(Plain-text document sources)
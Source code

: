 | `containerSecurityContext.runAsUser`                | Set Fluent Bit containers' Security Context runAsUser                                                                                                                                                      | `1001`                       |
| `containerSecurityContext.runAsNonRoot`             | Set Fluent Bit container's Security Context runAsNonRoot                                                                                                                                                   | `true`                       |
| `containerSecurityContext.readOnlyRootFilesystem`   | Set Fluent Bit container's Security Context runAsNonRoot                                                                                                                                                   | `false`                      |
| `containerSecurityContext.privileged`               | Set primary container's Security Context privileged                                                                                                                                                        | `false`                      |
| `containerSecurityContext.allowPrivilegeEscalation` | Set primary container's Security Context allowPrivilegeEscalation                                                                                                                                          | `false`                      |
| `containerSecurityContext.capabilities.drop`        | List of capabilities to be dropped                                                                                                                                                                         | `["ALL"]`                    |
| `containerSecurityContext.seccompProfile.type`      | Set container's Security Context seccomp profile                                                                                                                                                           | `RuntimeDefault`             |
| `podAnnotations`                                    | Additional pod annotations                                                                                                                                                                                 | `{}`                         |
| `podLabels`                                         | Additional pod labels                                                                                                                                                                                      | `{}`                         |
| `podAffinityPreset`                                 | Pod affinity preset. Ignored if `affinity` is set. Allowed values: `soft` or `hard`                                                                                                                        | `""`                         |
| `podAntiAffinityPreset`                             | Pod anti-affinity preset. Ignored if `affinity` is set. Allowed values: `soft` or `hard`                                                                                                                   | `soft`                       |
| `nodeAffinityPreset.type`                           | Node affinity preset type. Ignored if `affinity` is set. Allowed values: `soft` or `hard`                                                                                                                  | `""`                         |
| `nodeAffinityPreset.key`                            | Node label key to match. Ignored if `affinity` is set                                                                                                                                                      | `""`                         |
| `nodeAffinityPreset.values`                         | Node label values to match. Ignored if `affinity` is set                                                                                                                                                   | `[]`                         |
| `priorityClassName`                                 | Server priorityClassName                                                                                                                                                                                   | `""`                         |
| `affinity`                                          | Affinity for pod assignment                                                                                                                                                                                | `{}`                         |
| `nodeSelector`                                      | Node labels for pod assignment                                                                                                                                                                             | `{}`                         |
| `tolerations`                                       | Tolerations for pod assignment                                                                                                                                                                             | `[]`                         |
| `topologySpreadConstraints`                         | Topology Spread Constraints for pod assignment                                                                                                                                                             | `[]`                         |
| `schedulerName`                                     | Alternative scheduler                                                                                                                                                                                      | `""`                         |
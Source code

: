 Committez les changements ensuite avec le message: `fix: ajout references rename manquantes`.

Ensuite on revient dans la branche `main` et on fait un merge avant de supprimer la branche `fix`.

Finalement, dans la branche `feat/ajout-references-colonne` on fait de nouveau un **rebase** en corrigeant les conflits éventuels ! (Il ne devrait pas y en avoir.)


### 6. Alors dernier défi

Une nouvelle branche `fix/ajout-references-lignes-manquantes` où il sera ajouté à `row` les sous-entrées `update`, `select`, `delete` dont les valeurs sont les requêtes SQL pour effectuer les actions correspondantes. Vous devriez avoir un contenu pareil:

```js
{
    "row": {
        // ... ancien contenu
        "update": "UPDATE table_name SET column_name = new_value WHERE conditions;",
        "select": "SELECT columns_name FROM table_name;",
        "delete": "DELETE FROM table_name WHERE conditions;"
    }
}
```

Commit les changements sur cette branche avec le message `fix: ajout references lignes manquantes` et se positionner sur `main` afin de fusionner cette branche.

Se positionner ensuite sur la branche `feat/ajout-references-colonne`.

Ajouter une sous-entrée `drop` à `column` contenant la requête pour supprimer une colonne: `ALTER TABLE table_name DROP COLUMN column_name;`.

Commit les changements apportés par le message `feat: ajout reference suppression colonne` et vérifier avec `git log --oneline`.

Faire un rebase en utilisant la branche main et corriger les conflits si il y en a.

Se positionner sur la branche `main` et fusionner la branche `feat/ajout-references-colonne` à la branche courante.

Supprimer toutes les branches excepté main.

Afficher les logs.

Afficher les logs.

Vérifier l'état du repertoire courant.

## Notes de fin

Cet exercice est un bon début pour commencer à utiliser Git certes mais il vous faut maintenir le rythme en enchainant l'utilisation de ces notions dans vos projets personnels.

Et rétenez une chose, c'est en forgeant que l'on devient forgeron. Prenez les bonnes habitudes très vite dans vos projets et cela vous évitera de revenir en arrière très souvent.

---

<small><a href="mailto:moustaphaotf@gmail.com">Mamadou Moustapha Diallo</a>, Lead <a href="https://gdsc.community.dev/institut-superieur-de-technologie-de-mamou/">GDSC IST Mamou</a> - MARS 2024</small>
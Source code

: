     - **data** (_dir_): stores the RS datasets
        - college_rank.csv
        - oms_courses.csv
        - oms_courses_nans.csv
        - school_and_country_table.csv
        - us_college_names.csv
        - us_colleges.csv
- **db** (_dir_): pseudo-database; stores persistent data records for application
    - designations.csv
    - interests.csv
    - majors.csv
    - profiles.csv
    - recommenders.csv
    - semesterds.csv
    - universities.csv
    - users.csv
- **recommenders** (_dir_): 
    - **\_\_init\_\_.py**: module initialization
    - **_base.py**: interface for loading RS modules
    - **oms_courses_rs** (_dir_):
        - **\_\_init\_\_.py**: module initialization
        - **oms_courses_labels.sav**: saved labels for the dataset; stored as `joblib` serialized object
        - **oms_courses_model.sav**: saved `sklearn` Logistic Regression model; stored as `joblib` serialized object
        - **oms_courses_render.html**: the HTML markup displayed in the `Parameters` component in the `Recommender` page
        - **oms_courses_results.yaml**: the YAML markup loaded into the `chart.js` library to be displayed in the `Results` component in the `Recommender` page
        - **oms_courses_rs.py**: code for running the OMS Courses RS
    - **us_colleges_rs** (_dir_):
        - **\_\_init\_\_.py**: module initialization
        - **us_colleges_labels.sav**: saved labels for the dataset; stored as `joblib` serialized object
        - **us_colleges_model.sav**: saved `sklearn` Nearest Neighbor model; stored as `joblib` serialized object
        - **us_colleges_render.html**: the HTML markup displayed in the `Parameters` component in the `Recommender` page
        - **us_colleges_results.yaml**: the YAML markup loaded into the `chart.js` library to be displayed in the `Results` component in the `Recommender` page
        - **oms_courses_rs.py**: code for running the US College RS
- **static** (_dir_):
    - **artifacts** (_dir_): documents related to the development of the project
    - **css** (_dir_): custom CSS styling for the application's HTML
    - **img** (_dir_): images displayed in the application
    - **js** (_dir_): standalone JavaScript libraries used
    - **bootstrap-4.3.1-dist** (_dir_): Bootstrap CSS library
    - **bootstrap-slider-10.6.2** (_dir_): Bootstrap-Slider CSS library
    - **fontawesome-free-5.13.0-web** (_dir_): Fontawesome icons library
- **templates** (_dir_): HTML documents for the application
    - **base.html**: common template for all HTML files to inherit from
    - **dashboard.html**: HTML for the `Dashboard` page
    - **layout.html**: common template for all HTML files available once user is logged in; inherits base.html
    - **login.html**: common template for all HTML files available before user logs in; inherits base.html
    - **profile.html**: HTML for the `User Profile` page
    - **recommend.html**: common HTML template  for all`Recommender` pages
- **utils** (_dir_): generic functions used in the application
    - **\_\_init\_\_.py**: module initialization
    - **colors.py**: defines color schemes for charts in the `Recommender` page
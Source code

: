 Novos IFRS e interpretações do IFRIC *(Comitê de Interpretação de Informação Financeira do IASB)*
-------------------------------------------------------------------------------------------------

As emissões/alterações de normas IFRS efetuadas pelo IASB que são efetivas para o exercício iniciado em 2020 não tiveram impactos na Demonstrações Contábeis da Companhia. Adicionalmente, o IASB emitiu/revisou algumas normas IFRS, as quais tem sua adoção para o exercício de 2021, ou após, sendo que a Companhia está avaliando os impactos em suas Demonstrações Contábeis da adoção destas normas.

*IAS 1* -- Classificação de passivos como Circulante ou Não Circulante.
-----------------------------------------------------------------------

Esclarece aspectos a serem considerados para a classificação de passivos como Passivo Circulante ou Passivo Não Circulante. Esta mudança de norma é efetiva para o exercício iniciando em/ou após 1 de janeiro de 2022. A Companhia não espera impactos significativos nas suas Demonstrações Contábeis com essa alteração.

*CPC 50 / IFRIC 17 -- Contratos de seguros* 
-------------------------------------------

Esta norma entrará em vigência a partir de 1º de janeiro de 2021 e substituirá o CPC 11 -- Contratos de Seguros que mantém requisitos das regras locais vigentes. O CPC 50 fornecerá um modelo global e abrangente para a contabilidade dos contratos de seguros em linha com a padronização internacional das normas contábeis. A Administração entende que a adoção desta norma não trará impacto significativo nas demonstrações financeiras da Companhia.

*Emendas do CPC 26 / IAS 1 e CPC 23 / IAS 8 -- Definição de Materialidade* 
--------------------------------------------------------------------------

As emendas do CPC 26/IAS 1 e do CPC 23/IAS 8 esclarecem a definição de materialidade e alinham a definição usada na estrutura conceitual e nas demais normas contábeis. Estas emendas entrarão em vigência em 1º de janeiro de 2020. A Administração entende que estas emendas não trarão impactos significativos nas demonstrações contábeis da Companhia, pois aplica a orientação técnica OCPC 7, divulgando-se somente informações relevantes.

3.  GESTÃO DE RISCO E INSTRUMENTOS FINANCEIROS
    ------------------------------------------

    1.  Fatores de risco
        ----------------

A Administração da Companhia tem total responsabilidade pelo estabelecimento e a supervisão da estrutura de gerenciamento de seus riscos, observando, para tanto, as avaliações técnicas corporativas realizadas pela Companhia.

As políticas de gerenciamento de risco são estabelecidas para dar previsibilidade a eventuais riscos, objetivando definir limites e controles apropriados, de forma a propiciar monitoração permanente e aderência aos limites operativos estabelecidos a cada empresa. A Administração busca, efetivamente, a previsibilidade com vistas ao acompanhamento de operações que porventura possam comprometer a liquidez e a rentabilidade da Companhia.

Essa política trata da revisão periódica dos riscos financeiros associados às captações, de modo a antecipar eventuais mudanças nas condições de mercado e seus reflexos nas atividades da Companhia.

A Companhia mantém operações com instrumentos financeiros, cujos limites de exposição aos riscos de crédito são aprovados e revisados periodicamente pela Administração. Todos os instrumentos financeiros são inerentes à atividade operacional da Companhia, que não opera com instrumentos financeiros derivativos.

Requirement »
What lines hold the string "changements"? Pick them out of the data.

Result »
: Committez les changements ensuite avec le message: `fix: ajout references rename manquantes`.
Commit les changements sur cette branche avec le message `fix: ajout references lignes manquantes` et se positionner sur `main` afin de fusionner cette branche.
Commit les changements apportés par le message `feat: ajout reference suppression colonne` et vérifier avec `git log --oneline`.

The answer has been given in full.